İlk mevzuuya gelince!
Çermik, Haburman Köprüsü yakınlarındaki silahlı saldırı olayı.
Malumunuz üzre
Park halindeki otomobil gecenin bir vakti silahli kişilerce tarandı.
Saldırıda, otomobilde bulunan;
Nevzat Karakaya,
Deniz Avcı,
Ve Mehmet Yıldız kurşunların hedefi oldu.
Üç de ölü.
***
Peki,
Cinayetlerin nedeni?
Ve tabi ki, faillerin kim, kimler olduğu?
İşte bu nokta şuan için meçhul.
Bir başka meçhul durum da, park halindeki araçta bu kişilerin neden oturduğu..
Birde, ilçe çıkışında “ıssıs” bir bölgede oluşları..
Hadiseyle alakalı farklı, yorumlar ve spekülasyonlar var.
Ama genel kanı ve söylenen ölenlerden birinin, “kız kaçırdığı” iddiası..
Mesele bu olabilir deniliyor.
Tabi ne kadar doğru bilinmez.
***
Ancak;
Mevzunun gün ışığıyla alakalı ulaşan kesin bir bilgi de yok.
Bakalım, hadise; “sırlar” âleminden çıkacak mı, çıkmayacak mı?
Yoksa farklı bir durum mu hâsıl olacak.
Onu bekleyip göreceğiz.
Çermik küçük bir ilçe.
Daha önce benzer vakalar da yaşandı.
Sonuç bildiginiz gibi!
Ama,
Mevzuuya yakın bir dostun ifadesiyle.
Korkum bu ölümlere yeni ölümlerin “eklenmesi”.
Onun için;
Nedeni ve failler tez elden, “deşifre” edilmeli!
Yoksa...
Sonrası için dilim varmıyor söylemeye!
***
DURMAZ AİLESİ DURULMUYOR?
Diğer vakaya gelince.
Şu, Durmaz ailesi ekseninde gelişen, “kavgalar” zinciri.

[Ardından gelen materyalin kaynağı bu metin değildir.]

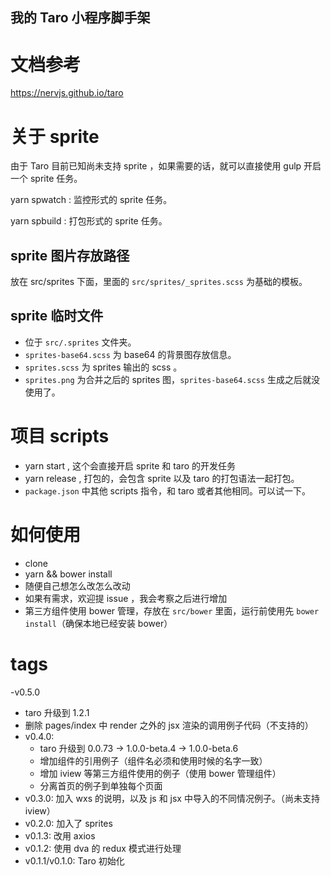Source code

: 我的 Taro 小程序脚手架
---

# 文档参考
https://nervjs.github.io/taro

# 关于 sprite
由于 Taro 目前已知尚未支持 sprite ，如果需要的话，就可以直接使用 gulp 开启一个 sprite 任务。

yarn spwatch : 监控形式的 sprite 任务。

yarn spbuild : 打包形式的 sprite 任务。

## sprite 图片存放路径
放在 src/sprites 下面，里面的 `src/sprites/_sprites.scss` 为基础的模板。

## sprite 临时文件

- 位于 `src/.sprites` 文件夹。
- `sprites-base64.scss` 为 base64 的背景图存放信息。
- `sprites.scss` 为 sprites 输出的 scss 。
- `sprites.png` 为合并之后的 sprites 图，`sprites-base64.scss` 生成之后就没使用了。

# 项目 scripts

- yarn start , 这个会直接开启 sprite 和 taro 的开发任务
- yarn release , 打包的，会包含 sprite 以及 taro 的打包语法一起打包。
- `package.json` 中其他 scripts 指令，和 taro 或者其他相同。可以试一下。

# 如何使用

- clone
- yarn && bower install
- 随便自己想怎么改怎么改动
- 如果有需求，欢迎提 issue ，我会考察之后进行增加
- 第三方组件使用 bower 管理，存放在 `src/bower` 里面，运行前使用先 `bower install`（确保本地已经安装 bower）

# tags

-v0.5.0
  - taro 升级到 1.2.1
  - 删除 pages/index 中 render 之外的 jsx 渲染的调用例子代码（不支持的）
- v0.4.0:
  - taro 升级到 0.0.73 -> 1.0.0-beta.4 -> 1.0.0-beta.6
  - 增加组件的引用例子（组件名必须和使用时候的名字一致）
  - 增加 iview 等第三方组件使用的例子（使用 bower 管理组件）
  - 分离首页的例子到单独每个页面
- v0.3.0: 加入 wxs 的说明，以及 js 和 jsx 中导入的不同情况例子。（尚未支持 iview）
- v0.2.0: 加入了 sprites
- v0.1.3: 改用 axios
- v0.1.2: 使用 dva 的 redux 模式进行处理
- v0.1.1/v0.1.0: Taro 初始化
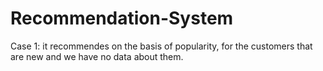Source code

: # Recommendation-System
Case 1: it recommendes on the basis of popularity, for the customers that are new and we have no data about them.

Malumunuz üzre son olayda;
Durmaz aile fertleri, “birbirleriyle” çatıştı.
Buradaki silahlı düelloda, Cemal Bulut adlı şahıs öldü.
Bedri Durmaz ise yaralı.
Olayın,
Faili ve azmettiricisi olduğu iddia edilen Mehmet Durmaz ise kayıp.
***
Polis kayıtlarına göre;
Mesele,
Ticari anlaşmazlık, alacak-verecek deniliyor.
Önceki gün itibariyle, üç kişi gözaltında!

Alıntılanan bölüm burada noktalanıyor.